Pictures paired with source code:
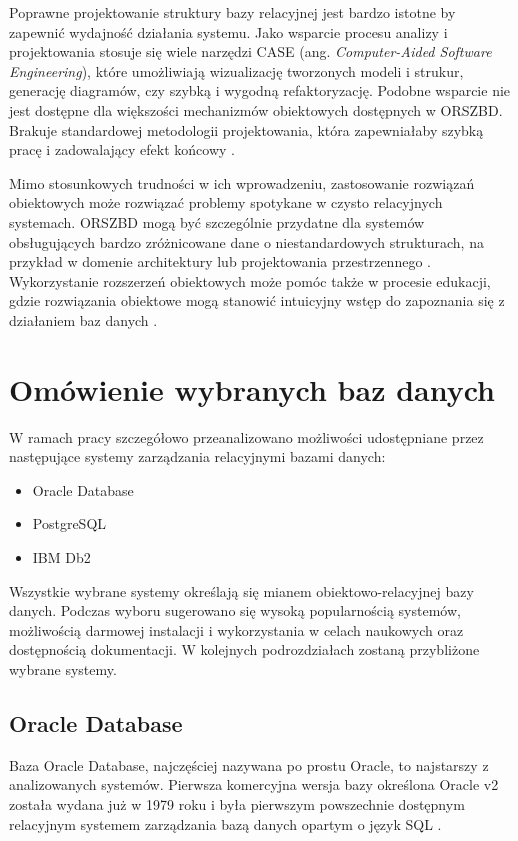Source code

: \documentclass[a4paper,twoside,12pt]{book}
\begin{document}
Poprawne projektowanie struktury bazy relacyjnej jest bardzo istotne by zapewnić wydajność działania systemu. Jako wsparcie procesu analizy i projektowania stosuje się wiele narzędzi CASE (ang. \textit{Computer-Aided Software Engineering}), które umożliwiają wizualizację tworzonych modeli i strukur, generację diagramów, czy szybką i wygodną refaktoryzację. Podobne wsparcie nie jest dostępne dla większości mechanizmów obiektowych dostępnych w ORSZBD. Brakuje standardowej metodologii projektowania, która zapewniałaby szybką pracę i zadowalający efekt końcowy \cite{bib:fundamentals-for-automation-of-ordb-design}.

Mimo stosunkowych trudności w ich wprowadzeniu, zastosowanie rozwiązań obiektowych może rozwiązać problemy spotykane w czysto relacyjnych systemach. ORSZBD mogą być szczególnie przydatne dla systemów obsługujących bardzo zróżnicowane dane o niestandardowych strukturach, na przykład w domenie architektury lub projektowania przestrzennego \cite{bib:OR-IFC-storage-model-based-on-oracle}. Wykorzystanie rozszerzeń obiektowych może pomóc także w procesie edukacji, gdzie rozwiązania obiektowe mogą stanowić intuicyjny wstęp do zapoznania się z działaniem baz danych \cite{bib:solving-relational-DB-problems-with-ORDBMS}.  

\chapter{Omówienie wybranych baz danych}

W ramach pracy szczegółowo przeanalizowano możliwości udostępniane przez następujące systemy zarządzania relacyjnymi bazami danych:
\begin{itemize}
\item Oracle Database
\item PostgreSQL
\item IBM Db2
\end{itemize}

Wszystkie wybrane systemy określają się mianem obiektowo-relacyjnej bazy danych. Podczas wyboru sugerowano się wysoką popularnością systemów, możliwością darmowej instalacji i wykorzystania w celach naukowych oraz dostępnością dokumentacji. W kolejnych podrozdziałach zostaną przybliżone wybrane systemy.

\section{Oracle Database}

Baza Oracle Database, najczęściej nazywana po prostu Oracle, to najstarszy z analizowanych systemów. Pierwsza komercyjna wersja bazy określona Oracle v2 została wydana już w 1979 roku i była pierwszym powszechnie dostępnym relacyjnym systemem zarządzania bazą danych opartym o język SQL \cite{bib:oracle-book}.
\end{document}
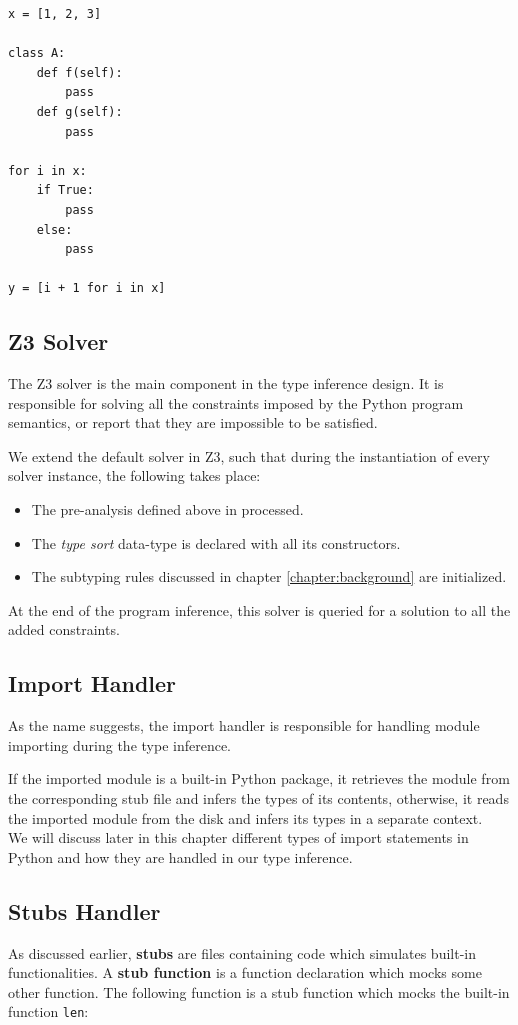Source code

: \begin{lstlisting}
x = [1, 2, 3]

class A:
	def f(self):
		pass
	def g(self):
		pass
	
for i in x:
	if True:
		pass
	else:
		pass
		
y = [i + 1 for i in x]
\end{lstlisting}
\subsection{Z3 Solver}
The Z3 solver is the main component in the type inference design. It is responsible for solving all the constraints imposed by the Python program semantics, or report that they are impossible to be satisfied.

We extend the default solver in Z3, such that during the instantiation of every solver instance, the following takes place:

\begin{itemize}
	\item The pre-analysis defined above in processed.
	\item The \textit{type sort} data-type is declared with all its constructors.
	\item The subtyping rules discussed in chapter \ref{chapter:background} are initialized. 
\end{itemize}

At the end of the program inference, this solver is queried for a solution to all the added constraints.

\subsection{Import Handler}
As the name suggests, the import handler is responsible for handling module importing during the type inference.

If the imported module is a built-in Python package, it retrieves the module from the corresponding stub file and infers the types of its contents, otherwise, it reads the imported module from the disk and infers its types in a separate context.\\

We will discuss later in this chapter different types of import statements in Python and how they are handled in our type inference.
\subsection{Stubs Handler}
As discussed earlier, \textbf{stubs} are files containing code which simulates built-in functionalities. A \textbf{stub function} is a function declaration which mocks some other function. The following function is a stub function which mocks the built-in function \lstinline|len|:

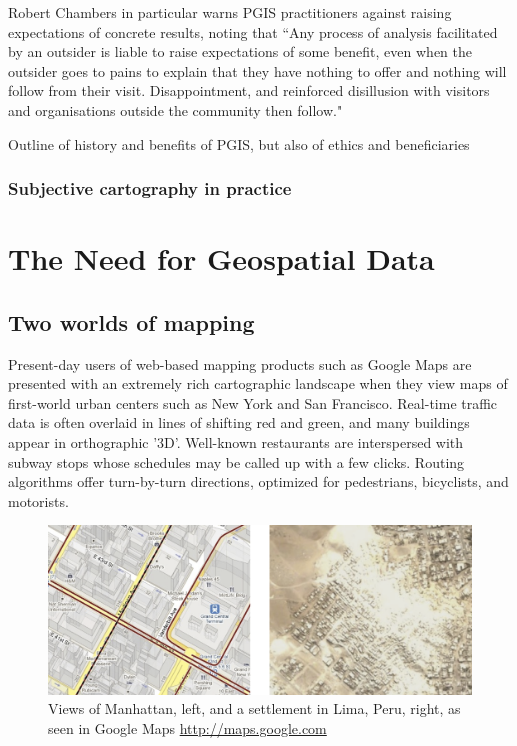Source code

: \documentclass[11pt]{report}
\begin{document}
Robert Chambers in particular warns PGIS practitioners against raising expectations of concrete results, noting that ``Any process of analysis facilitated by an outsider is liable to raise expectations of some benefit, even when the outsider goes to pains to explain that they have nothing to offer and nothing will follow from their visit. Disappointment, and reinforced disillusion with visitors and organisations outside the community then follow."




Outline of history and benefits of PGIS, but also of ethics and beneficiaries

\subsection{Subjective cartography in practice}

\chapter{The Need for Geospatial Data}
\label{chap:need}
\section{Two worlds of mapping}
\label{sec:twoworlds}

Present-day users of web-based mapping products such as Google Maps are presented with an extremely rich cartographic landscape when they view maps of first-world urban centers such as New York and San Francisco. Real-time traffic data is often overlaid in lines of shifting red and green, and many buildings appear in orthographic '3D'. Well-known restaurants are interspersed with subway stops whose schedules may be called up with a few clicks. Routing algorithms offer turn-by-turn directions, optimized for pedestrians, bicyclists, and motorists. 

\begin{figure}[h]
	\begin{center}
		\includegraphics[width=1\textwidth]{images/two-worlds-mapping.png}
		Views of Manhattan, left, and a settlement in Lima, Peru, right, as seen in Google Maps \url{http://maps.google.com}
	\end{center}
\end{figure}
\end{document}
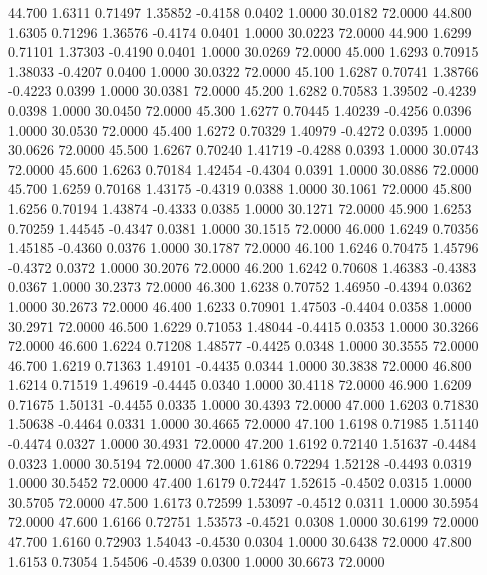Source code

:   44.700   1.6311   0.71497   1.35852  -0.4158   0.0402   1.0000  30.0182  72.0000
  44.800   1.6305   0.71296   1.36576  -0.4174   0.0401   1.0000  30.0223  72.0000
  44.900   1.6299   0.71101   1.37303  -0.4190   0.0401   1.0000  30.0269  72.0000
  45.000   1.6293   0.70915   1.38033  -0.4207   0.0400   1.0000  30.0322  72.0000
  45.100   1.6287   0.70741   1.38766  -0.4223   0.0399   1.0000  30.0381  72.0000
  45.200   1.6282   0.70583   1.39502  -0.4239   0.0398   1.0000  30.0450  72.0000
  45.300   1.6277   0.70445   1.40239  -0.4256   0.0396   1.0000  30.0530  72.0000
  45.400   1.6272   0.70329   1.40979  -0.4272   0.0395   1.0000  30.0626  72.0000
  45.500   1.6267   0.70240   1.41719  -0.4288   0.0393   1.0000  30.0743  72.0000
  45.600   1.6263   0.70184   1.42454  -0.4304   0.0391   1.0000  30.0886  72.0000
  45.700   1.6259   0.70168   1.43175  -0.4319   0.0388   1.0000  30.1061  72.0000
  45.800   1.6256   0.70194   1.43874  -0.4333   0.0385   1.0000  30.1271  72.0000
  45.900   1.6253   0.70259   1.44545  -0.4347   0.0381   1.0000  30.1515  72.0000
  46.000   1.6249   0.70356   1.45185  -0.4360   0.0376   1.0000  30.1787  72.0000
  46.100   1.6246   0.70475   1.45796  -0.4372   0.0372   1.0000  30.2076  72.0000
  46.200   1.6242   0.70608   1.46383  -0.4383   0.0367   1.0000  30.2373  72.0000
  46.300   1.6238   0.70752   1.46950  -0.4394   0.0362   1.0000  30.2673  72.0000
  46.400   1.6233   0.70901   1.47503  -0.4404   0.0358   1.0000  30.2971  72.0000
  46.500   1.6229   0.71053   1.48044  -0.4415   0.0353   1.0000  30.3266  72.0000
  46.600   1.6224   0.71208   1.48577  -0.4425   0.0348   1.0000  30.3555  72.0000
  46.700   1.6219   0.71363   1.49101  -0.4435   0.0344   1.0000  30.3838  72.0000
  46.800   1.6214   0.71519   1.49619  -0.4445   0.0340   1.0000  30.4118  72.0000
  46.900   1.6209   0.71675   1.50131  -0.4455   0.0335   1.0000  30.4393  72.0000
  47.000   1.6203   0.71830   1.50638  -0.4464   0.0331   1.0000  30.4665  72.0000
  47.100   1.6198   0.71985   1.51140  -0.4474   0.0327   1.0000  30.4931  72.0000
  47.200   1.6192   0.72140   1.51637  -0.4484   0.0323   1.0000  30.5194  72.0000
  47.300   1.6186   0.72294   1.52128  -0.4493   0.0319   1.0000  30.5452  72.0000
  47.400   1.6179   0.72447   1.52615  -0.4502   0.0315   1.0000  30.5705  72.0000
  47.500   1.6173   0.72599   1.53097  -0.4512   0.0311   1.0000  30.5954  72.0000
  47.600   1.6166   0.72751   1.53573  -0.4521   0.0308   1.0000  30.6199  72.0000
  47.700   1.6160   0.72903   1.54043  -0.4530   0.0304   1.0000  30.6438  72.0000
  47.800   1.6153   0.73054   1.54506  -0.4539   0.0300   1.0000  30.6673  72.0000
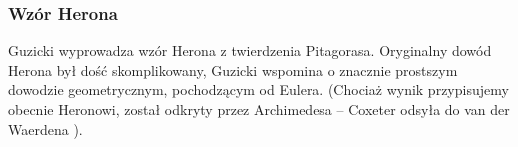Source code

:%
\subsubsection{Wzór Herona}

Guzicki \cite[s. 165-168]{guzicki_2021} wyprowadza wzór Herona z twierdzenia Pitagorasa.
Oryginalny dowód Herona był dość skomplikowany, Guzicki \cite[s. 168-169]{guzicki_2021} wspomina o znacznie prostszym dowodzie geometrycznym, pochodzącym od Eulera.
%
(Chociaż wynik przypisujemy obecnie Heronowi, został odkryty przez Archimedesa -- Coxeter \cite[s. 12]{coxeter_1991} odsyła do van der Waerdena \cite{MISSING_CITATION}).



%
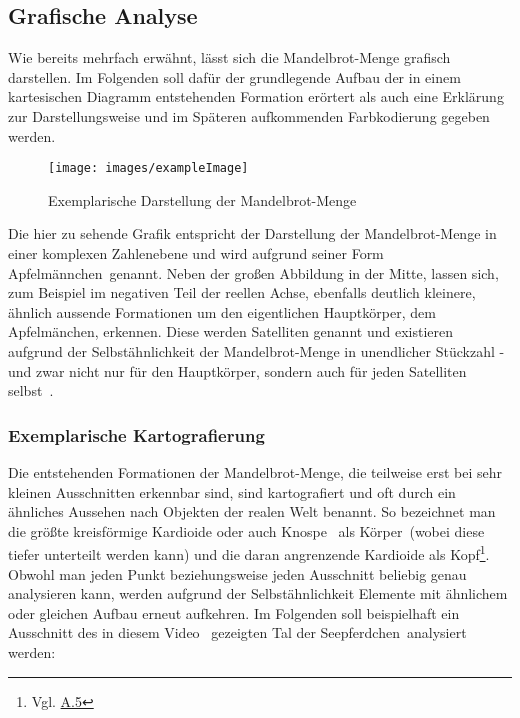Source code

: \subsection{Grafische Analyse}\label{subsec:graphical-analysis}

Wie bereits mehrfach erwähnt, lässt sich die Mandelbrot-Menge grafisch darstellen.
Im Folgenden soll dafür der grundlegende Aufbau der in einem kartesischen Diagramm
entstehenden Formation erörtert als auch eine Erklärung zur Darstellungsweise
und im Späteren aufkommenden Farbkodierung gegeben werden.

\bigskip
\begin{figure}[h!]\label{fig:mandelbrot-set}
\begin{center}
  \texttt{[image: images/exampleImage]}
  \caption[Caption for LOF]{
    Exemplarische Darstellung der Mandelbrot-Menge\footnotemark
  }
\end{center}
\end{figure}

Die hier zu sehende Grafik entspricht der Darstellung der Mandelbrot-Menge
in einer komplexen Zahlenebene und wird aufgrund seiner Form
\glqq Apfelm\"annchen\grqq~genannt.
Neben der großen Abbildung in der Mitte, lassen sich,
zum Beispiel im negativen Teil der reellen Achse,
ebenfalls deutlich kleinere, ähnlich aussende Formationen um den
eigentlichen Hauptkörper, dem Apfelm\"anchen, erkennen.
Diese werden Satelliten genannt und existieren aufgrund der Selbstähnlichkeit
der Mandelbrot-Menge in unendlicher Stückzahl - und zwar nicht nur für den Hauptkörper,
sondern auch für jeden Satelliten selbst~\cite{lomonaco_quasi-conformal_2018}.

\subsubsection{Exemplarische Kartografierung}

Die entstehenden Formationen der Mandelbrot-Menge, die teilweise erst bei sehr
kleinen Ausschnitten erkennbar sind, sind kartografiert und oft durch
ein ähnliches Aussehen nach Objekten der realen Welt benannt.
So bezeichnet man die größte kreisförmige Kardioide oder auch \glqq Knospe\grqq
~als \glqq K\"orper\grqq~(wobei diese tiefer unterteilt werden kann)
und die daran angrenzende Kardioide als
\glqq Kopf\grqq\footnote{Vgl. \hyperref[app:5]{A.5}}.
Obwohl man jeden Punkt beziehungsweise jeden Ausschnitt beliebig genau
analysieren kann, werden aufgrund der Selbstähnlichkeit Elemente mit ähnlichem
oder gleichen Aufbau erneut aufkehren.
Im Folgenden soll beispielhaft ein Ausschnitt des in diesem
Video~\cite{beyer_zoomfahrt_2017} gezeigten
\glqq Tal der Seepferdchen\grqq~analysiert werden:

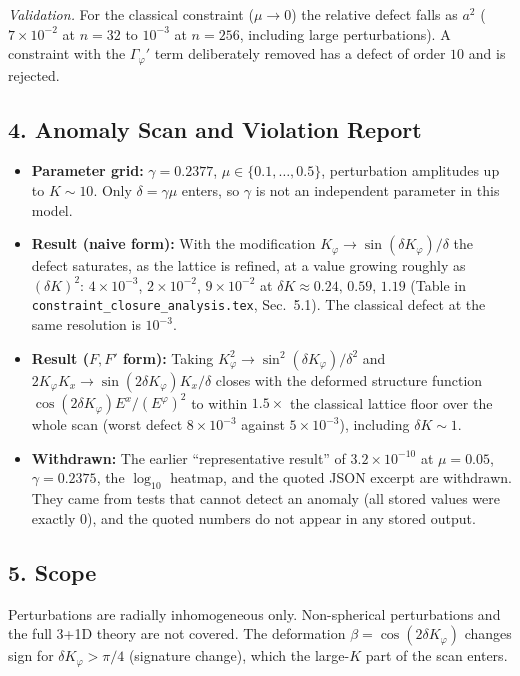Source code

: \documentclass[12pt]{article}
\begin{document}
\emph{Validation.}  For the classical constraint ($\mu\to0$) the relative defect falls as $a^2$ ($7\times10^{-2}$ at $n=32$ to $10^{-3}$ at $n=256$, including large perturbations).  A constraint with the $\Gamma_\varphi'$ term deliberately removed has a defect of order $10$ and is rejected.

\subsection*{4. Anomaly Scan and Violation Report}
\begin{itemize}
  \item \textbf{Parameter grid:} $\gamma=0.2377$, $\mu \in \{0.1,\dots,0.5\}$, perturbation amplitudes up to $K\sim10$.  Only $\delta=\gamma\mu$ enters, so $\gamma$ is not an independent parameter in this model.
  \item \textbf{Result (naive form):} With the modification $K_\varphi\to\sin(\delta K_\varphi)/\delta$ the defect saturates, as the lattice is refined, at a value growing roughly as $(\delta K)^2$: $4\times10^{-3}$, $2\times10^{-2}$, $9\times10^{-2}$ at $\delta K\approx0.24,\,0.59,\,1.19$ (Table in \texttt{constraint\_closure\_analysis.tex}, Sec.~5.1).  The classical defect at the same resolution is $10^{-3}$.
  \item \textbf{Result ($F,F'$ form):} Taking $K_\varphi^2\to\sin^2(\delta K_\varphi)/\delta^2$ and $2K_\varphi K_x\to\sin(2\delta K_\varphi)K_x/\delta$ closes with the deformed structure function $\cos(2\delta K_\varphi)E^x/(E^\varphi)^2$ to within $1.5\times$ the classical lattice floor over the whole scan (worst defect $8\times10^{-3}$ against $5\times10^{-3}$), including $\delta K\sim1$.
  \item \textbf{Withdrawn:} The earlier ``representative result'' of $3.2\times10^{-10}$ at $\mu=0.05$, $\gamma=0.2375$, the $\log_{10}$ heatmap, and the quoted JSON excerpt are withdrawn.  They came from tests that cannot detect an anomaly (all stored values were exactly $0$), and the quoted numbers do not appear in any stored output.
\end{itemize}

\subsection*{5. Scope}
Perturbations are radially inhomogeneous only.  Non-spherical perturbations and the full 3+1D theory are not covered.  The deformation $\beta=\cos(2\delta K_\varphi)$ changes sign for $\delta K_\varphi>\pi/4$ (signature change), which the large-$K$ part of the scan enters.
\end{document}
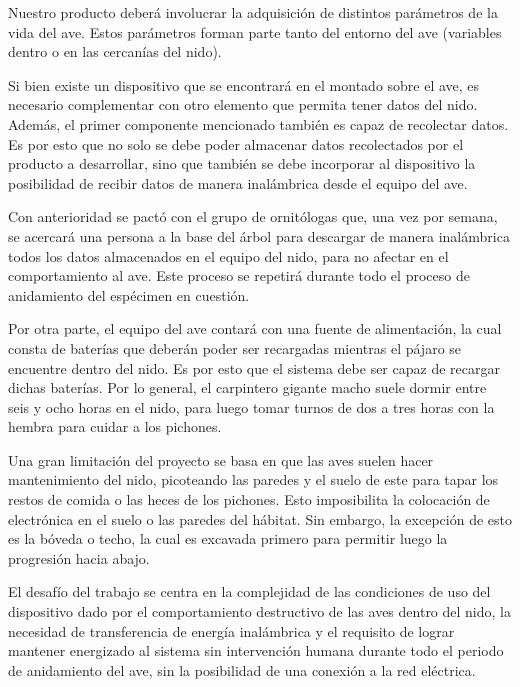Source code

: Nuestro producto deberá involucrar la adquisición de distintos parámetros de la vida del ave. Estos parámetros forman parte tanto del entorno del ave (variables dentro o en las cercanías del nido). 

Si bien existe un dispositivo que se encontrará en el montado sobre el ave, es necesario complementar con otro elemento que permita tener datos del nido. Además, el primer componente mencionado también es capaz de recolectar datos. Es por esto que no solo se debe poder almacenar datos recolectados por el producto a desarrollar, sino que también se debe incorporar al dispositivo la posibilidad de recibir datos de manera inalámbrica desde el equipo del ave. 

Con anterioridad se pactó con el grupo de ornitólogas que, una vez por semana, se acercará una persona a la base del árbol para descargar de manera inalámbrica todos los datos almacenados en el equipo del nido, para no afectar en el comportamiento al ave. Este proceso se repetirá durante todo el proceso de anidamiento del espécimen en cuestión.

Por otra parte, el equipo del ave contará con una fuente de alimentación, la cual consta de baterías que deberán poder ser recargadas mientras el pájaro se encuentre dentro del nido. Es por esto que el sistema debe ser capaz de recargar dichas baterías. Por lo general, el carpintero gigante macho suele dormir entre seis y ocho horas en el nido, para luego tomar turnos de dos a tres horas con la hembra para cuidar a los pichones.

Una gran limitación del proyecto se basa en que las aves suelen hacer mantenimiento del nido, picoteando las paredes y el suelo de este para tapar los restos de comida o las heces de los pichones. Esto imposibilita la colocación de electrónica en el suelo o las paredes del hábitat. Sin embargo, la excepción de esto es la bóveda o techo, la cual es excavada primero para permitir luego la progresión hacia abajo.

El desafío del trabajo se centra en la complejidad de las condiciones de uso del dispositivo dado por el comportamiento destructivo de las aves dentro del nido, la necesidad de transferencia de energía inalámbrica y el requisito de lograr mantener energizado al sistema sin intervención humana durante todo el periodo de anidamiento del ave, sin la posibilidad de una conexión a la red eléctrica.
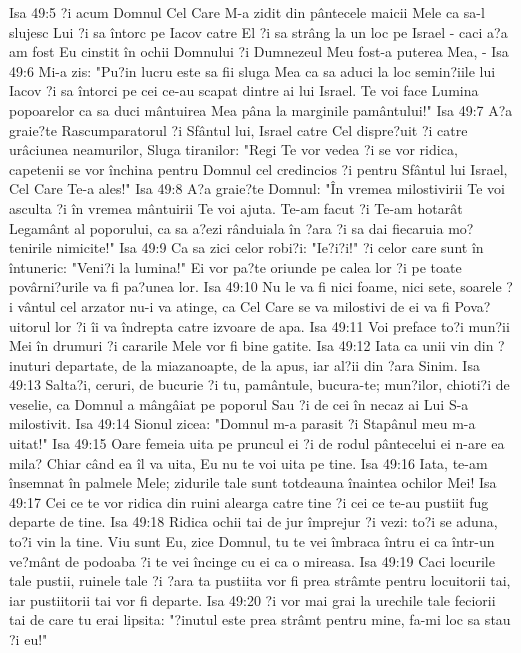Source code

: Isa 49:5  ?i acum Domnul Cel Care M-a zidit din pântecele maicii Mele ca sa-l slujesc Lui ?i sa întorc pe Iacov catre El ?i sa strâng la un loc pe Israel - caci a?a am fost Eu cinstit în ochii Domnului ?i Dumnezeul Meu fost-a puterea Mea, -
Isa 49:6  Mi-a zis: "Pu?in lucru este sa fii sluga Mea ca sa aduci la loc semin?iile lui Iacov ?i sa întorci pe cei ce-au scapat dintre ai lui Israel. Te voi face Lumina popoarelor ca sa duci mântuirea Mea pâna la marginile pamântului!"
Isa 49:7  A?a graie?te Rascumparatorul ?i Sfântul lui, Israel catre Cel dispre?uit ?i catre urâciunea neamurilor, Sluga tiranilor: "Regi Te vor vedea ?i se vor ridica, capetenii se vor închina pentru Domnul cel credincios ?i pentru Sfântul lui Israel, Cel Care Te-a ales!"
Isa 49:8  A?a graie?te Domnul: "În vremea milostivirii Te voi asculta ?i în vremea mântuirii Te voi ajuta. Te-am facut ?i Te-am hotarât Legamânt al poporului, ca sa a?ezi rânduiala în ?ara ?i sa dai fiecaruia mo?tenirile nimicite!"
Isa 49:9  Ca sa zici celor robi?i: "Ie?i?i!" ?i celor care sunt în întuneric: "Veni?i la lumina!" Ei vor pa?te oriunde pe calea lor ?i pe toate povârni?urile va fi pa?unea lor.
Isa 49:10  Nu le va fi nici foame, nici sete, soarele ?i vântul cel arzator nu-i va atinge, ca Cel Care se va milostivi de ei va fi Pova?uitorul lor ?i îi va îndrepta catre izvoare de apa.
Isa 49:11  Voi preface to?i mun?ii Mei în drumuri ?i cararile Mele vor fi bine gatite.
Isa 49:12  Iata ca unii vin din ?inuturi departate, de la miazanoapte, de la apus, iar al?ii din ?ara Sinim.
Isa 49:13  Salta?i, ceruri, de bucurie ?i tu, pamântule, bucura-te; mun?ilor, chioti?i de veselie, ca Domnul a mângâiat pe poporul Sau ?i de cei în necaz ai Lui S-a milostivit.
Isa 49:14  Sionul zicea: "Domnul m-a parasit ?i Stapânul meu m-a uitat!"
Isa 49:15  Oare femeia uita pe pruncul ei ?i de rodul pântecelui ei n-are ea mila? Chiar când ea îl va uita, Eu nu te voi uita pe tine.
Isa 49:16  Iata, te-am însemnat în palmele Mele; zidurile tale sunt totdeauna înaintea ochilor Mei!
Isa 49:17  Cei ce te vor ridica din ruini alearga catre tine ?i cei ce te-au pustiit fug departe de tine.
Isa 49:18  Ridica ochii tai de jur împrejur ?i vezi: to?i se aduna, to?i vin la tine. Viu sunt Eu, zice Domnul, tu te vei îmbraca întru ei ca într-un ve?mânt de podoaba ?i te vei încinge cu ei ca o mireasa.
Isa 49:19  Caci locurile tale pustii, ruinele tale ?i ?ara ta pustiita vor fi prea strâmte pentru locuitorii tai, iar pustiitorii tai vor fi departe.
Isa 49:20  ?i vor mai grai la urechile tale feciorii tai de care tu erai lipsita: "?inutul este prea strâmt pentru mine, fa-mi loc sa stau ?i eu!"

• TASK OBJECTIVE:
The answer must consist of every line above that contains the word "sich".

• WRITTEN ANSWER:
Wie bereits mehrfach erwähnt, lässt sich die Mandelbrot-Menge grafisch darstellen.
Neben der großen Abbildung in der Mitte, lassen sich,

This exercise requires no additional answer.